_WHAT YOU HAVE TO DO_: Every line containing "avis" should be copied out. Go through the entries and find them.

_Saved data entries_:
──────────────────────────────

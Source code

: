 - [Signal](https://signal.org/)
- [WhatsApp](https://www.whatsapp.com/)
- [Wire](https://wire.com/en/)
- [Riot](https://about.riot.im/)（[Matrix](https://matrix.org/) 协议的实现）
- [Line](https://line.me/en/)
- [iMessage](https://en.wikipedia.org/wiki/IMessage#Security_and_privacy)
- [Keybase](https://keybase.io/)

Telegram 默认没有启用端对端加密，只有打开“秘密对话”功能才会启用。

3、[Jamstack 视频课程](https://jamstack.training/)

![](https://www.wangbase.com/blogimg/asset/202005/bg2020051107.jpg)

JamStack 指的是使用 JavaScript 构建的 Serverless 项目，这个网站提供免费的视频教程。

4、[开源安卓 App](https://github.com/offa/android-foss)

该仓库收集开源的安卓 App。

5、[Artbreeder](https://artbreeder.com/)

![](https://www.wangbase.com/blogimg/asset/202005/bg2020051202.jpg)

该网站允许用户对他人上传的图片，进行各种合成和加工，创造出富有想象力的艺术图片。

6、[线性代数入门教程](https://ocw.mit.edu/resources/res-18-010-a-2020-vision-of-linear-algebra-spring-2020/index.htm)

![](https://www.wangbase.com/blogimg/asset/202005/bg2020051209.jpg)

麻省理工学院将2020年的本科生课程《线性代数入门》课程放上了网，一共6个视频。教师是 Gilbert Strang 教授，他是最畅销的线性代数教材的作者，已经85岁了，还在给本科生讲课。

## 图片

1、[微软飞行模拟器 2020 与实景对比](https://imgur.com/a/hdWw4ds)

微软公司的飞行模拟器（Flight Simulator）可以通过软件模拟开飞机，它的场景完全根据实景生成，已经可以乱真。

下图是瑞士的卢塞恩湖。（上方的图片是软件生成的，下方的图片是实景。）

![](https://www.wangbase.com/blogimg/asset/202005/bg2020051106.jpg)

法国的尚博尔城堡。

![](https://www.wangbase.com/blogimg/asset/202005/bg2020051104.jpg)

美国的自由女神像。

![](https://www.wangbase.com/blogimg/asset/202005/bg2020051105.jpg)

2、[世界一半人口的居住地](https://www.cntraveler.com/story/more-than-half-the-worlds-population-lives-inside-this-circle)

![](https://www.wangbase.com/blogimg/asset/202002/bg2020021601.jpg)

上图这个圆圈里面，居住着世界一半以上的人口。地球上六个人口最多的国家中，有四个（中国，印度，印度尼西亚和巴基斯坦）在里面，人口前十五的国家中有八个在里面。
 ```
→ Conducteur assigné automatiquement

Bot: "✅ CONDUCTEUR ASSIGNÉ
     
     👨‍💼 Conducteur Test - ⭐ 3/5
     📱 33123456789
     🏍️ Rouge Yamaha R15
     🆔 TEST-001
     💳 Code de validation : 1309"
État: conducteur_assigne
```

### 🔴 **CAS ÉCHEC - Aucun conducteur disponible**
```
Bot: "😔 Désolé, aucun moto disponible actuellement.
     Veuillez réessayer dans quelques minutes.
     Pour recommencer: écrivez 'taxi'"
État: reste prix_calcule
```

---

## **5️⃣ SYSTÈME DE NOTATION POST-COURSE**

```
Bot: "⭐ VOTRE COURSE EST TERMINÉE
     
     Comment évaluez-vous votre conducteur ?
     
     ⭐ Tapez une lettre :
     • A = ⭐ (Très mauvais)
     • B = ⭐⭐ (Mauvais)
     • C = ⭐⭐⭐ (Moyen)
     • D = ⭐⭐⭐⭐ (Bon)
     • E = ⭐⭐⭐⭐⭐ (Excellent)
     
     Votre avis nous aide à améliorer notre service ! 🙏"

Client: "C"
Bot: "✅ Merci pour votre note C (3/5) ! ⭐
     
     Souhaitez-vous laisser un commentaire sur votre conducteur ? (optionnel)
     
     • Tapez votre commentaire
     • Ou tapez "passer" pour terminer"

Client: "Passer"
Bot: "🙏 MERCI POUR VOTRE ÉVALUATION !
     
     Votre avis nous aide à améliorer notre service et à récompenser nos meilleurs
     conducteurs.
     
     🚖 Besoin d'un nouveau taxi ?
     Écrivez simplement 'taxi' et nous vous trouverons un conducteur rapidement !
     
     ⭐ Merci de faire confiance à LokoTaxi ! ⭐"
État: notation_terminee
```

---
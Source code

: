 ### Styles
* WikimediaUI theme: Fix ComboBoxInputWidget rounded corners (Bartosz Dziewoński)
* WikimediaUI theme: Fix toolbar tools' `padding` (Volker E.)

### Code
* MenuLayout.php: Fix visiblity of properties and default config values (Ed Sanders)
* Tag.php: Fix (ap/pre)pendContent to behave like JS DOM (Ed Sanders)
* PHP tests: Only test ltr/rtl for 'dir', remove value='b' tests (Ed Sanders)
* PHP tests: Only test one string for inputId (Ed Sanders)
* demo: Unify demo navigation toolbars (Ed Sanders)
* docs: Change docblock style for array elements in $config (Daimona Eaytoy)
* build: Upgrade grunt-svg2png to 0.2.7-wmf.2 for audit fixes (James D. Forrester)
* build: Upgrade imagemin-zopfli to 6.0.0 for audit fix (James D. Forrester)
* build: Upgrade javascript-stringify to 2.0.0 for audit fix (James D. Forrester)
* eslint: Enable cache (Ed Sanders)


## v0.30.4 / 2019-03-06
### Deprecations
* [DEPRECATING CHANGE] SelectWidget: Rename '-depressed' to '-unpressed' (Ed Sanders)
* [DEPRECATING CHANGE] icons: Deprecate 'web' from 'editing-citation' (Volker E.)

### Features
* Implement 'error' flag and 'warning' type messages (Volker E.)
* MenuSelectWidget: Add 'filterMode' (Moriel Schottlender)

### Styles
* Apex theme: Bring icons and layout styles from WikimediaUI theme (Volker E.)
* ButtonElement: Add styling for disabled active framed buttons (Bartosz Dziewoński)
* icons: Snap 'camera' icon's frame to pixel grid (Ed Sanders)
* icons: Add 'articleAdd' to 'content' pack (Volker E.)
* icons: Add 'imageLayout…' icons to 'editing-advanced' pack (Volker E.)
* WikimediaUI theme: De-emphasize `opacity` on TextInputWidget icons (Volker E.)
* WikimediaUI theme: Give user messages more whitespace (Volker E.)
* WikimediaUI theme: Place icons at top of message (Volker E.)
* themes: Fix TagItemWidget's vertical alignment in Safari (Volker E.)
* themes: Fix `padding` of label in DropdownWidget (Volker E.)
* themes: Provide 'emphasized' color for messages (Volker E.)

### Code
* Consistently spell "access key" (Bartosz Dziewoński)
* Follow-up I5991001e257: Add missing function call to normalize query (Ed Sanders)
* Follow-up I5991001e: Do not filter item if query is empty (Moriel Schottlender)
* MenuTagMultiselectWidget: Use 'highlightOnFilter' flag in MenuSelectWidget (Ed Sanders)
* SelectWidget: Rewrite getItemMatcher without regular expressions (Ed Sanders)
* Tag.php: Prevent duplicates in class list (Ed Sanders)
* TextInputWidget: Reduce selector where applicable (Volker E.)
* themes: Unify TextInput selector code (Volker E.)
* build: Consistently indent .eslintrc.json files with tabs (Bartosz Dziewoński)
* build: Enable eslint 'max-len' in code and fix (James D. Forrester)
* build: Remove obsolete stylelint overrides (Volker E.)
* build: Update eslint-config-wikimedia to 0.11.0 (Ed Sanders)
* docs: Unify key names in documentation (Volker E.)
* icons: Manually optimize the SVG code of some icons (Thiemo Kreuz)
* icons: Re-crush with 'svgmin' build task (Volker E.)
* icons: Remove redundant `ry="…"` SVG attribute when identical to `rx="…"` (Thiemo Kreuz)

──────────────────────────────

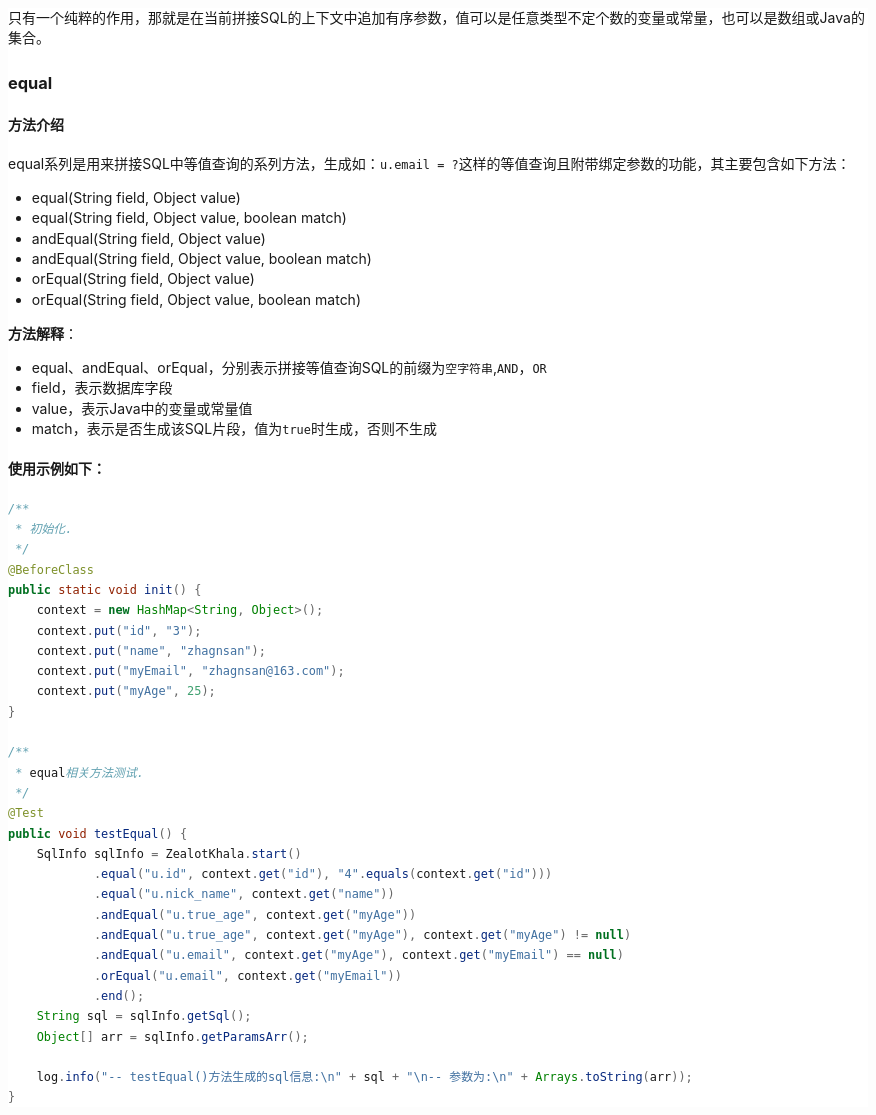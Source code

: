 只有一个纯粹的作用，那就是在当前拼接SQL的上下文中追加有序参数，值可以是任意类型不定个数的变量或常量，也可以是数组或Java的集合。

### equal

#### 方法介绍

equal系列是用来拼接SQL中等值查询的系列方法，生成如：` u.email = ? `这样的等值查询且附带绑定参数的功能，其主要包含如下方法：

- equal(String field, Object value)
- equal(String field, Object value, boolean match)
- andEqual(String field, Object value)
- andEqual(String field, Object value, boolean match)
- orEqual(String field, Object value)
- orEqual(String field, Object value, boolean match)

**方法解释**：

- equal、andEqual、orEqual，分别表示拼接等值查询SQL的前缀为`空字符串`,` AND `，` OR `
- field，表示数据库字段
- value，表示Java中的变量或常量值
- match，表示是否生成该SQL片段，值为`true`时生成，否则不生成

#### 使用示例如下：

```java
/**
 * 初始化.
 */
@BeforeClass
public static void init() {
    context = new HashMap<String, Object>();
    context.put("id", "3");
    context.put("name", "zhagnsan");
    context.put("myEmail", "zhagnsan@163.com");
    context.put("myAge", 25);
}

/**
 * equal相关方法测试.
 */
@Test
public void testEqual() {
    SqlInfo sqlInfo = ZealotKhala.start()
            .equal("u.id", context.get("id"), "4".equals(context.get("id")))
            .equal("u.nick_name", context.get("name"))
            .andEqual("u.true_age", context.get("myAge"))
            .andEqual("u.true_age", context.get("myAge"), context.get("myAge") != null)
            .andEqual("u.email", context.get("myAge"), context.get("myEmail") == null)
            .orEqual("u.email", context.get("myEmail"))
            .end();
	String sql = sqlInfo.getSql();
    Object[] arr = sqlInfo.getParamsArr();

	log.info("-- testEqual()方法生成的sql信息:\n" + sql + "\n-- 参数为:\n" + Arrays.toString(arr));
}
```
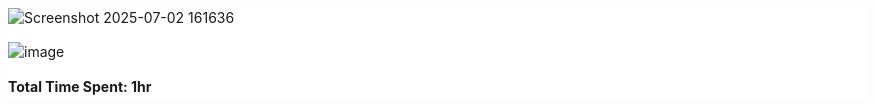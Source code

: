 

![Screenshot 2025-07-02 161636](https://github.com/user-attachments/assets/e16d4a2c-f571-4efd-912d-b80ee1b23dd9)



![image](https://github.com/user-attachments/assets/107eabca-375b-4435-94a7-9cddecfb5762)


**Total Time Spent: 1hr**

──────────────────────────────

_RESPONSE AREA_:
     Votre avis nous aide à améliorer notre service ! 🙏"
     Votre avis nous aide à améliorer notre service et à récompenser nos meilleurs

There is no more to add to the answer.